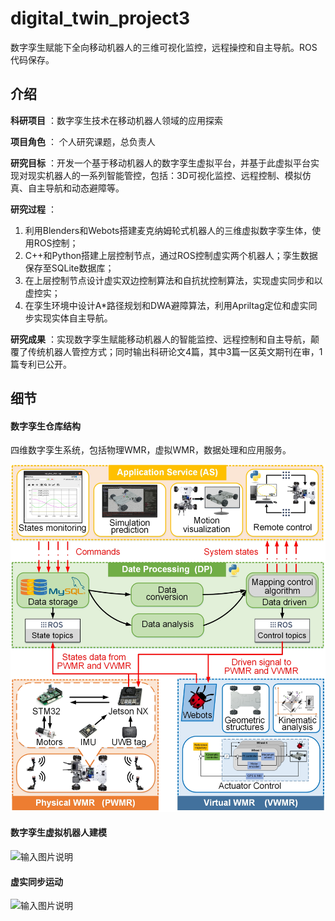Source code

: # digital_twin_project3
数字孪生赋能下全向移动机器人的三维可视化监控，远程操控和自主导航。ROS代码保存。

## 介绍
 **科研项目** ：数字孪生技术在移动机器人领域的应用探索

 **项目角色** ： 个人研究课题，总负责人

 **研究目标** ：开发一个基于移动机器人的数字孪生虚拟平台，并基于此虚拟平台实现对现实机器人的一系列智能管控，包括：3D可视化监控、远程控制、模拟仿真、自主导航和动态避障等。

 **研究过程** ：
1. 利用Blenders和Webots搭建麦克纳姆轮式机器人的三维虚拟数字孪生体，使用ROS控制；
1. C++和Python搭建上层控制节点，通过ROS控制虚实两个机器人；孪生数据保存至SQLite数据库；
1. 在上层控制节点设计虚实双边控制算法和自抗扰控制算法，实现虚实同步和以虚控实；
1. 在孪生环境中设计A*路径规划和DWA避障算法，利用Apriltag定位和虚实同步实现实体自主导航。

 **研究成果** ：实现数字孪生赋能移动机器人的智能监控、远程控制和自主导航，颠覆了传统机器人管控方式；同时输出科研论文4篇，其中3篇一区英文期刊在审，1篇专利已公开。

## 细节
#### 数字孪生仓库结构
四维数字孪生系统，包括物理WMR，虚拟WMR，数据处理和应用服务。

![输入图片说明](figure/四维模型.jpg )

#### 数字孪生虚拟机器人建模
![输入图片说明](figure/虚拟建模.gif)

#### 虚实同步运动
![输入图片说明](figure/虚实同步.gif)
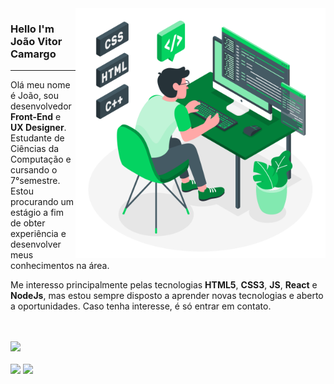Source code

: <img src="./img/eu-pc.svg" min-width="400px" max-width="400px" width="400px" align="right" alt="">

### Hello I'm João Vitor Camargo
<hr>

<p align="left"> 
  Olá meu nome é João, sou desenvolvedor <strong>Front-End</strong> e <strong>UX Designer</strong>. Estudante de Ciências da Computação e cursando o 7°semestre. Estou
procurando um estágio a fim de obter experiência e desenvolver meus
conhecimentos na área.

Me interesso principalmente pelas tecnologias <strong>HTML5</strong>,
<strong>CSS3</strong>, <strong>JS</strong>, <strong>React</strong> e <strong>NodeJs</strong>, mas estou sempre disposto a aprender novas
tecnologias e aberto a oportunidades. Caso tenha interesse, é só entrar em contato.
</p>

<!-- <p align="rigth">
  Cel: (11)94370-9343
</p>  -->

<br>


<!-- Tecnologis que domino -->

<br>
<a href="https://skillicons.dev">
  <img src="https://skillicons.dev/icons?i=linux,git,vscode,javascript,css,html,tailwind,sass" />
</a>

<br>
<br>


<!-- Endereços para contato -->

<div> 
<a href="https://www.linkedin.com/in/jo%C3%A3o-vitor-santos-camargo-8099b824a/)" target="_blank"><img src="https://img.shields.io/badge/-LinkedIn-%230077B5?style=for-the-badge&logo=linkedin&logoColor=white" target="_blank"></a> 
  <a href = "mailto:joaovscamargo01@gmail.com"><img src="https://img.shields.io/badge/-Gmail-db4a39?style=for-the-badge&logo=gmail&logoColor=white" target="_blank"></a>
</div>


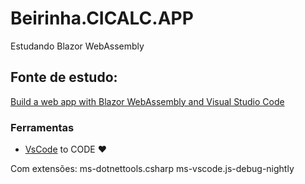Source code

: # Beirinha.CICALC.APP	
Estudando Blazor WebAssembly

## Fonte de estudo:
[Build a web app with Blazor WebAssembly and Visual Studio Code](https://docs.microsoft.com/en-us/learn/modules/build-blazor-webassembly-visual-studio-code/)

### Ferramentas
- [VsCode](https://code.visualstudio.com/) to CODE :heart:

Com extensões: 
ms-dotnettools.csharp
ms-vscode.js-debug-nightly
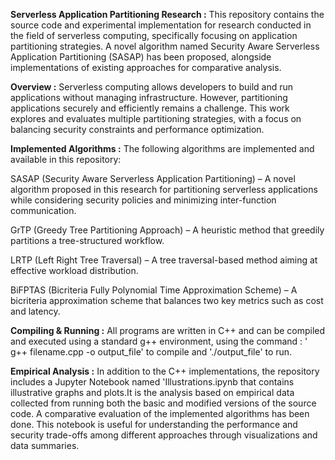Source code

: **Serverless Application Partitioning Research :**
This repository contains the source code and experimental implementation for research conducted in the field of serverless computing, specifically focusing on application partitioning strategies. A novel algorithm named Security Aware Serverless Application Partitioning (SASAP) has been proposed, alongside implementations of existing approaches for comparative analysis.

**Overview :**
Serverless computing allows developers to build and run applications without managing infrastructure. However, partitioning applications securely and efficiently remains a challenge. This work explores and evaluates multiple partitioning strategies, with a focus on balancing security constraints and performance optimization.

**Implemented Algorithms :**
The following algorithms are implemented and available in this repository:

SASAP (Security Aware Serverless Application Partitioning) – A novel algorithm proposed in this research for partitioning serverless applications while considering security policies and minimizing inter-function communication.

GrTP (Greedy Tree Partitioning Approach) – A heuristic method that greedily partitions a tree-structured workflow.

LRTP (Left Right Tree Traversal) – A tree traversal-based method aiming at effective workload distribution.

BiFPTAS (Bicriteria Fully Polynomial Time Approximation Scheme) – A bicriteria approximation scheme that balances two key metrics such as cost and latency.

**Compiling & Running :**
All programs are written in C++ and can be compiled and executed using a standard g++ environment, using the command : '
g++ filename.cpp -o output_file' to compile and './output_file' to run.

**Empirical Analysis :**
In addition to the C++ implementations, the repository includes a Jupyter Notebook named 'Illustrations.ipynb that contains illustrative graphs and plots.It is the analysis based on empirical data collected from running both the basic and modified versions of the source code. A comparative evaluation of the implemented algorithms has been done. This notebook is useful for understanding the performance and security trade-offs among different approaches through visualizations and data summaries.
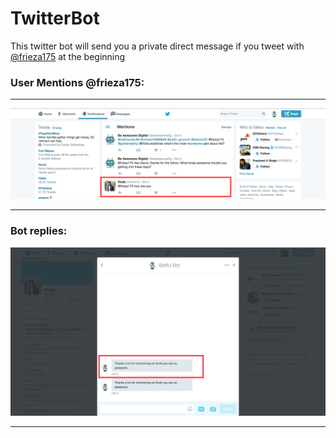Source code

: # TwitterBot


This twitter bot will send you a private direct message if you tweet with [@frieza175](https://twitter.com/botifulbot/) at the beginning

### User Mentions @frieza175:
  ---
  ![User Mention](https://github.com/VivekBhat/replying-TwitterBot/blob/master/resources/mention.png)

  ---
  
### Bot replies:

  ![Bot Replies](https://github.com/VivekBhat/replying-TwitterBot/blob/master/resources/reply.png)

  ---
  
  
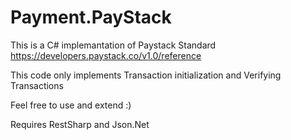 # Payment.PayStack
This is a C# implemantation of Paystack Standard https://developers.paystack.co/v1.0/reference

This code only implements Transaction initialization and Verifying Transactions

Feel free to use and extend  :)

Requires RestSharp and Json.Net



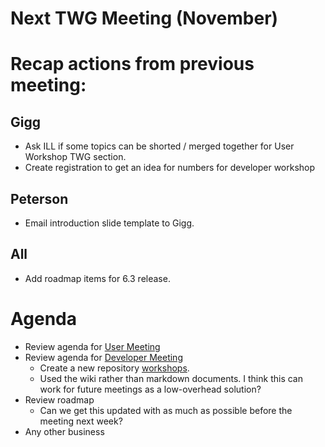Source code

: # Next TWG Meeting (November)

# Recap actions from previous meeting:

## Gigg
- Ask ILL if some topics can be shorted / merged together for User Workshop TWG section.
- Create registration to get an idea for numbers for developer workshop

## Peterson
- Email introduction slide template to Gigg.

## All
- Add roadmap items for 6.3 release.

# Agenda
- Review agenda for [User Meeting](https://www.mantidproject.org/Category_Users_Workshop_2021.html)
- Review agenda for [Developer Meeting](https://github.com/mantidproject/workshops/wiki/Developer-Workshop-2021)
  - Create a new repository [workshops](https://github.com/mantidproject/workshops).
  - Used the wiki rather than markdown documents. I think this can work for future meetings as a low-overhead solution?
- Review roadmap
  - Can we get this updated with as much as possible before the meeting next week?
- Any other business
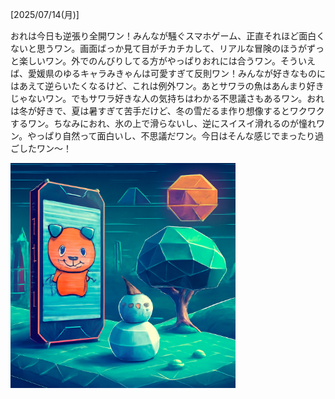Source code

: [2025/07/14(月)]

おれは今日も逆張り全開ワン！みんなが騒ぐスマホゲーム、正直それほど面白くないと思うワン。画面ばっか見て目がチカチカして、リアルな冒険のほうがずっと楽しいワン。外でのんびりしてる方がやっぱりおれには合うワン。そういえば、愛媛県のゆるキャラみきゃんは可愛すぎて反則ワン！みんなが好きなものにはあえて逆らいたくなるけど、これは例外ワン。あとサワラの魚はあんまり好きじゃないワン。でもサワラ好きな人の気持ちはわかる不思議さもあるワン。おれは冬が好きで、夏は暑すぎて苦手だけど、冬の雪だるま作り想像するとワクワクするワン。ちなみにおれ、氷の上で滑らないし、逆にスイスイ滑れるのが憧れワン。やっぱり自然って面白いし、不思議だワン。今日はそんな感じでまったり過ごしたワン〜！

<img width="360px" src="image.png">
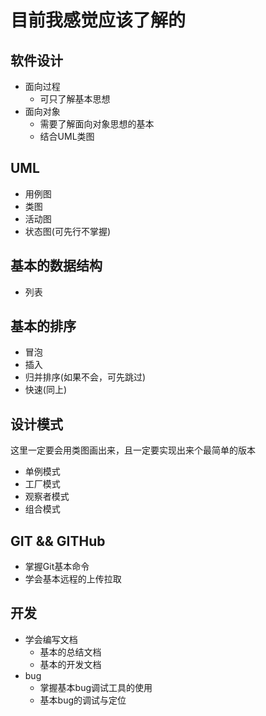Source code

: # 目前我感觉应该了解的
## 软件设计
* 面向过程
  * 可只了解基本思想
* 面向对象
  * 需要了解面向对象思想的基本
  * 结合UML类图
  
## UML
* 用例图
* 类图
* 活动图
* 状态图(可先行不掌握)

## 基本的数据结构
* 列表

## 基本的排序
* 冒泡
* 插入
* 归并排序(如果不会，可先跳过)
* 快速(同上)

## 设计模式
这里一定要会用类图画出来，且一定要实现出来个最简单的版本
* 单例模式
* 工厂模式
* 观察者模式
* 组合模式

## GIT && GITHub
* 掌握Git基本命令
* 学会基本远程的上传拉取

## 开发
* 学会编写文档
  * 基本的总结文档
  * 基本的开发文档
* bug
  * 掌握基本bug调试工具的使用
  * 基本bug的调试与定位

- - -

-- Exercise instructions --
Read the listing. Copy each line that has the word "skillicons" in it.

-- Exercise response --
<a href="https://skillicons.dev">
  <img src="https://skillicons.dev/icons?i=linux,git,vscode,javascript,css,html,tailwind,sass" />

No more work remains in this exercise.